- Information supplied
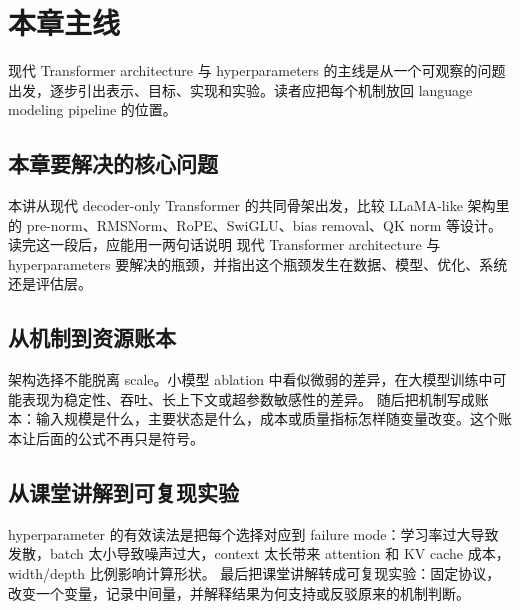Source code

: \documentclass[a4paper]{article}
\begin{document}
\section{本章主线}
现代 Transformer architecture 与 hyperparameters 的主线是从一个可观察的问题出发，逐步引出表示、目标、实现和实验。读者应把每个机制放回 language modeling pipeline 的位置。
\subsection{本章要解决的核心问题}
本讲从现代 decoder-only Transformer 的共同骨架出发，比较 LLaMA-like 架构里的 pre-norm、RMSNorm、RoPE、SwiGLU、bias removal、QK norm 等设计。
读完这一段后，应能用一两句话说明 现代 Transformer architecture 与 hyperparameters 要解决的瓶颈，并指出这个瓶颈发生在数据、模型、优化、系统还是评估层。
\subsection{从机制到资源账本}
架构选择不能脱离 scale。小模型 ablation 中看似微弱的差异，在大模型训练中可能表现为稳定性、吞吐、长上下文或超参数敏感性的差异。
随后把机制写成账本：输入规模是什么，主要状态是什么，成本或质量指标怎样随变量改变。这个账本让后面的公式不再只是符号。
\subsection{从课堂讲解到可复现实验}
hyperparameter 的有效读法是把每个选择对应到 failure mode：学习率过大导致发散，batch 太小导致噪声过大，context 太长带来 attention 和 KV cache 成本，width/depth 比例影响计算形状。
最后把课堂讲解转成可复现实验：固定协议，改变一个变量，记录中间量，并解释结果为何支持或反驳原来的机制判断。
\end{document}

- Your assignment
Each entry should be repeated exactly as it appears; the pictures stay out.

- Task solution
Source code

: \documentclass[a4paper]{article}
\begin{document}
\section{本章主线}
现代 Transformer architecture 与 hyperparameters 的主线是从一个可观察的问题出发，逐步引出表示、目标、实现和实验。读者应把每个机制放回 language modeling pipeline 的位置。
\subsection{本章要解决的核心问题}
本讲从现代 decoder-only Transformer 的共同骨架出发，比较 LLaMA-like 架构里的 pre-norm、RMSNorm、RoPE、SwiGLU、bias removal、QK norm 等设计。
读完这一段后，应能用一两句话说明 现代 Transformer architecture 与 hyperparameters 要解决的瓶颈，并指出这个瓶颈发生在数据、模型、优化、系统还是评估层。
\subsection{从机制到资源账本}
架构选择不能脱离 scale。小模型 ablation 中看似微弱的差异，在大模型训练中可能表现为稳定性、吞吐、长上下文或超参数敏感性的差异。
随后把机制写成账本：输入规模是什么，主要状态是什么，成本或质量指标怎样随变量改变。这个账本让后面的公式不再只是符号。
\subsection{从课堂讲解到可复现实验}
hyperparameter 的有效读法是把每个选择对应到 failure mode：学习率过大导致发散，batch 太小导致噪声过大，context 太长带来 attention 和 KV cache 成本，width/depth 比例影响计算形状。
最后把课堂讲解转成可复现实验：固定协议，改变一个变量，记录中间量，并解释结果为何支持或反驳原来的机制判断。
\end{document}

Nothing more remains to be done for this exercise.